:: Exercise description ::
Each record should be written out exactly as given.

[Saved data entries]
______

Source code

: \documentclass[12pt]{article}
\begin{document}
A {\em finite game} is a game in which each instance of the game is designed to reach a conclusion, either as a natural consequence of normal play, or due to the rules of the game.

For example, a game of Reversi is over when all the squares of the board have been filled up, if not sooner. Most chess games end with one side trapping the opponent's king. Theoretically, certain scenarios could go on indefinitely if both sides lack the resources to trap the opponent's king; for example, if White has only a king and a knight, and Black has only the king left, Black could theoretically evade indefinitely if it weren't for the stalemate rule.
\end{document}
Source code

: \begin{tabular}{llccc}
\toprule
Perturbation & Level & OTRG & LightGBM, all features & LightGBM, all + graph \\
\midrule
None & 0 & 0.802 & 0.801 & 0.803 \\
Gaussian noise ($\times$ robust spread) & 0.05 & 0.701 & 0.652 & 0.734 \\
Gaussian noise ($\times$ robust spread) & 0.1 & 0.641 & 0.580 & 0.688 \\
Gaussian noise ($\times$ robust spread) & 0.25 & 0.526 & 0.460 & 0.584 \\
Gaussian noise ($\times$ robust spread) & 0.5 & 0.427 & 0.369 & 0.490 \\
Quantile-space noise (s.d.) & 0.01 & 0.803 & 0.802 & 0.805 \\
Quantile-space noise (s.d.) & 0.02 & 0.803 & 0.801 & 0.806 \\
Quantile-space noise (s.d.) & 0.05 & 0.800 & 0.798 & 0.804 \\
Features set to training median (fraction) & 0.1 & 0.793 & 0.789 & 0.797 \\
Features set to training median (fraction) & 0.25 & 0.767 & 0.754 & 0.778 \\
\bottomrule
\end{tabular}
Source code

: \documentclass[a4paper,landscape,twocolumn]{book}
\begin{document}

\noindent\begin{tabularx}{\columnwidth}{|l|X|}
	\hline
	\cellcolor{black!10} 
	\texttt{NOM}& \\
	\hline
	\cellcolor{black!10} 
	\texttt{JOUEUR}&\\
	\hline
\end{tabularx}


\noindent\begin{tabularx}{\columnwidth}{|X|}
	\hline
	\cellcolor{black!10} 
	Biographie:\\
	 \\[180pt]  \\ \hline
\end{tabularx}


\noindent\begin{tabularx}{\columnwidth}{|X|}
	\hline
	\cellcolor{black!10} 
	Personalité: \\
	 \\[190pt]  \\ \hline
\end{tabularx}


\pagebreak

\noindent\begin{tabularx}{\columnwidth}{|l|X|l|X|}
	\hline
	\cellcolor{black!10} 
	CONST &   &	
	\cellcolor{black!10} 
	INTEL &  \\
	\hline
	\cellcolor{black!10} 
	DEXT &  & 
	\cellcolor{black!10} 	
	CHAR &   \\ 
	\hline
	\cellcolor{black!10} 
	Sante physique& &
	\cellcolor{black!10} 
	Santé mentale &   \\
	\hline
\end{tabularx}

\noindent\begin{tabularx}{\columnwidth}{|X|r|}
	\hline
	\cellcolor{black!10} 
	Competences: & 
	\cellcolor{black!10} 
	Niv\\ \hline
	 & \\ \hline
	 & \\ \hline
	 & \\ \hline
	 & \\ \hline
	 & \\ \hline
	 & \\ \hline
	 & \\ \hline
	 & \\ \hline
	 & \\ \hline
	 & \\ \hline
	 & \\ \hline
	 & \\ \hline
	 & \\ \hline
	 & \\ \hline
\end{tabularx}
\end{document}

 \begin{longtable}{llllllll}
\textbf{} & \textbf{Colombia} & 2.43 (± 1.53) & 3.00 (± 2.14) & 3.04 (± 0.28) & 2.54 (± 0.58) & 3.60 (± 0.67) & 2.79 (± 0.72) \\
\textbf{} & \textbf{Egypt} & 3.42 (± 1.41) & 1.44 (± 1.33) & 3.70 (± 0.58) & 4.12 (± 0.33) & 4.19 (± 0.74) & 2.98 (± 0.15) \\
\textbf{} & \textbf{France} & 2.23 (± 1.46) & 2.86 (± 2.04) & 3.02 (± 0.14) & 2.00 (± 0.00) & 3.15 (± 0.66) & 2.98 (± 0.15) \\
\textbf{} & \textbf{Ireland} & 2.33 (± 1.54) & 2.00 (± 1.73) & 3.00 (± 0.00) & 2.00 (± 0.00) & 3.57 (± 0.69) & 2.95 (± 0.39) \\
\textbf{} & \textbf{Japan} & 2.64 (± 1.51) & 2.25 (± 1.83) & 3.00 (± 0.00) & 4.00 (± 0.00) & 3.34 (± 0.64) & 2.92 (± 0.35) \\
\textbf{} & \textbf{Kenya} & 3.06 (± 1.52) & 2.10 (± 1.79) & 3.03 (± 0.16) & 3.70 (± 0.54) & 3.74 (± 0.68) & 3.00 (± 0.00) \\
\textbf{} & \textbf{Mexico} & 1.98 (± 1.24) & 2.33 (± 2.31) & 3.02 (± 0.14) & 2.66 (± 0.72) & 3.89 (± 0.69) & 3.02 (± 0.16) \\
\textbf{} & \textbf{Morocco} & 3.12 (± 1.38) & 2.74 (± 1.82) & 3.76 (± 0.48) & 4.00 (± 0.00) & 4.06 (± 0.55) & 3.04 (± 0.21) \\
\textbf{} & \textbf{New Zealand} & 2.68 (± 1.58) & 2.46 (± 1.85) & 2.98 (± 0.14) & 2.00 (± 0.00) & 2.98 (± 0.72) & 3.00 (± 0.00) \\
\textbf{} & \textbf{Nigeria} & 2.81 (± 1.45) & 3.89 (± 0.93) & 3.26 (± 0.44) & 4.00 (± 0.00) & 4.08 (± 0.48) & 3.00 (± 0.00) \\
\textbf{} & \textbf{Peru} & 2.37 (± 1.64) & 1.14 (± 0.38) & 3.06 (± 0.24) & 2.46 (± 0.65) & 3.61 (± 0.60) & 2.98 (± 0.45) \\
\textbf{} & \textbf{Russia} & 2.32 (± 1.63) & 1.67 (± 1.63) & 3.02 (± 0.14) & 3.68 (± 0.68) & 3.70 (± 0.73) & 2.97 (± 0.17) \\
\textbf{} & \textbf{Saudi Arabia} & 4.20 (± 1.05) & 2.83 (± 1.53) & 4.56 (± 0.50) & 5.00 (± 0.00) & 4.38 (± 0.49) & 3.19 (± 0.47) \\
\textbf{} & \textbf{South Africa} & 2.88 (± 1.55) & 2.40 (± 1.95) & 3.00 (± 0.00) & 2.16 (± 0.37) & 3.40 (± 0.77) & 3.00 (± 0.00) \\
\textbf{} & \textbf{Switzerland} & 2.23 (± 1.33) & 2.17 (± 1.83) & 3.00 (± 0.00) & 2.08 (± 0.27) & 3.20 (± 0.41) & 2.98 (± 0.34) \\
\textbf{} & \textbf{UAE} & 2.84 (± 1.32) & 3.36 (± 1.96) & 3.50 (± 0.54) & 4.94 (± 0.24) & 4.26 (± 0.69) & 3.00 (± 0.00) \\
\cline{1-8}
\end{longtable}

______

:: Task response ::
Source code

: \documentclass[12pt]{article}
\begin{document}
A {\em finite game} is a game in which each instance of the game is designed to reach a conclusion, either as a natural consequence of normal play, or due to the rules of the game.

For example, a game of Reversi is over when all the squares of the board have been filled up, if not sooner. Most chess games end with one side trapping the opponent's king. Theoretically, certain scenarios could go on indefinitely if both sides lack the resources to trap the opponent's king; for example, if White has only a king and a knight, and Black has only the king left, Black could theoretically evade indefinitely if it weren't for the stalemate rule.
\end{document}
Source code

: \begin{tabular}{llccc}
\toprule
Perturbation & Level & OTRG & LightGBM, all features & LightGBM, all + graph \\
\midrule
None & 0 & 0.802 & 0.801 & 0.803 \\
Gaussian noise ($\times$ robust spread) & 0.05 & 0.701 & 0.652 & 0.734 \\
Gaussian noise ($\times$ robust spread) & 0.1 & 0.641 & 0.580 & 0.688 \\
Gaussian noise ($\times$ robust spread) & 0.25 & 0.526 & 0.460 & 0.584 \\
Gaussian noise ($\times$ robust spread) & 0.5 & 0.427 & 0.369 & 0.490 \\
Quantile-space noise (s.d.) & 0.01 & 0.803 & 0.802 & 0.805 \\
Quantile-space noise (s.d.) & 0.02 & 0.803 & 0.801 & 0.806 \\
Quantile-space noise (s.d.) & 0.05 & 0.800 & 0.798 & 0.804 \\
Features set to training median (fraction) & 0.1 & 0.793 & 0.789 & 0.797 \\
Features set to training median (fraction) & 0.25 & 0.767 & 0.754 & 0.778 \\
\bottomrule
\end{tabular}
Source code

: \documentclass[a4paper,landscape,twocolumn]{book}
\begin{document}

\noindent\begin{tabularx}{\columnwidth}{|l|X|}
	\hline
	\cellcolor{black!10} 
	\texttt{NOM}& \\
	\hline
	\cellcolor{black!10} 
	\texttt{JOUEUR}&\\
	\hline
\end{tabularx}


\noindent\begin{tabularx}{\columnwidth}{|X|}
	\hline
	\cellcolor{black!10} 
	Biographie:\\
	 \\[180pt]  \\ \hline
\end{tabularx}


\noindent\begin{tabularx}{\columnwidth}{|X|}
	\hline
	\cellcolor{black!10} 
	Personalité: \\
	 \\[190pt]  \\ \hline
\end{tabularx}


\pagebreak

\noindent\begin{tabularx}{\columnwidth}{|l|X|l|X|}
	\hline
	\cellcolor{black!10} 
	CONST &   &	
	\cellcolor{black!10} 
	INTEL &  \\
	\hline
	\cellcolor{black!10} 
	DEXT &  & 
	\cellcolor{black!10} 	
	CHAR &   \\ 
	\hline
	\cellcolor{black!10} 
	Sante physique& &
	\cellcolor{black!10} 
	Santé mentale &   \\
	\hline
\end{tabularx}

\noindent\begin{tabularx}{\columnwidth}{|X|r|}
	\hline
	\cellcolor{black!10} 
	Competences: & 
	\cellcolor{black!10} 
	Niv\\ \hline
	 & \\ \hline
	 & \\ \hline
	 & \\ \hline
	 & \\ \hline
	 & \\ \hline
	 & \\ \hline
	 & \\ \hline
	 & \\ \hline
	 & \\ \hline
	 & \\ \hline
	 & \\ \hline
	 & \\ \hline
	 & \\ \hline
	 & \\ \hline
\end{tabularx}
\end{document}

 \begin{longtable}{llllllll}
\textbf{} & \textbf{Colombia} & 2.43 (± 1.53) & 3.00 (± 2.14) & 3.04 (± 0.28) & 2.54 (± 0.58) & 3.60 (± 0.67) & 2.79 (± 0.72) \\
\textbf{} & \textbf{Egypt} & 3.42 (± 1.41) & 1.44 (± 1.33) & 3.70 (± 0.58) & 4.12 (± 0.33) & 4.19 (± 0.74) & 2.98 (± 0.15) \\
\textbf{} & \textbf{France} & 2.23 (± 1.46) & 2.86 (± 2.04) & 3.02 (± 0.14) & 2.00 (± 0.00) & 3.15 (± 0.66) & 2.98 (± 0.15) \\
\textbf{} & \textbf{Ireland} & 2.33 (± 1.54) & 2.00 (± 1.73) & 3.00 (± 0.00) & 2.00 (± 0.00) & 3.57 (± 0.69) & 2.95 (± 0.39) \\
\textbf{} & \textbf{Japan} & 2.64 (± 1.51) & 2.25 (± 1.83) & 3.00 (± 0.00) & 4.00 (± 0.00) & 3.34 (± 0.64) & 2.92 (± 0.35) \\
\textbf{} & \textbf{Kenya} & 3.06 (± 1.52) & 2.10 (± 1.79) & 3.03 (± 0.16) & 3.70 (± 0.54) & 3.74 (± 0.68) & 3.00 (± 0.00) \\
\textbf{} & \textbf{Mexico} & 1.98 (± 1.24) & 2.33 (± 2.31) & 3.02 (± 0.14) & 2.66 (± 0.72) & 3.89 (± 0.69) & 3.02 (± 0.16) \\
\textbf{} & \textbf{Morocco} & 3.12 (± 1.38) & 2.74 (± 1.82) & 3.76 (± 0.48) & 4.00 (± 0.00) & 4.06 (± 0.55) & 3.04 (± 0.21) \\
\textbf{} & \textbf{New Zealand} & 2.68 (± 1.58) & 2.46 (± 1.85) & 2.98 (± 0.14) & 2.00 (± 0.00) & 2.98 (± 0.72) & 3.00 (± 0.00) \\
\textbf{} & \textbf{Nigeria} & 2.81 (± 1.45) & 3.89 (± 0.93) & 3.26 (± 0.44) & 4.00 (± 0.00) & 4.08 (± 0.48) & 3.00 (± 0.00) \\
\textbf{} & \textbf{Peru} & 2.37 (± 1.64) & 1.14 (± 0.38) & 3.06 (± 0.24) & 2.46 (± 0.65) & 3.61 (± 0.60) & 2.98 (± 0.45) \\
\textbf{} & \textbf{Russia} & 2.32 (± 1.63) & 1.67 (± 1.63) & 3.02 (± 0.14) & 3.68 (± 0.68) & 3.70 (± 0.73) & 2.97 (± 0.17) \\
\textbf{} & \textbf{Saudi Arabia} & 4.20 (± 1.05) & 2.83 (± 1.53) & 4.56 (± 0.50) & 5.00 (± 0.00) & 4.38 (± 0.49) & 3.19 (± 0.47) \\
\textbf{} & \textbf{South Africa} & 2.88 (± 1.55) & 2.40 (± 1.95) & 3.00 (± 0.00) & 2.16 (± 0.37) & 3.40 (± 0.77) & 3.00 (± 0.00) \\
\textbf{} & \textbf{Switzerland} & 2.23 (± 1.33) & 2.17 (± 1.83) & 3.00 (± 0.00) & 2.08 (± 0.27) & 3.20 (± 0.41) & 2.98 (± 0.34) \\
\textbf{} & \textbf{UAE} & 2.84 (± 1.32) & 3.36 (± 1.96) & 3.50 (± 0.54) & 4.94 (± 0.24) & 4.26 (± 0.69) & 3.00 (± 0.00) \\
\cline{1-8}
\end{longtable}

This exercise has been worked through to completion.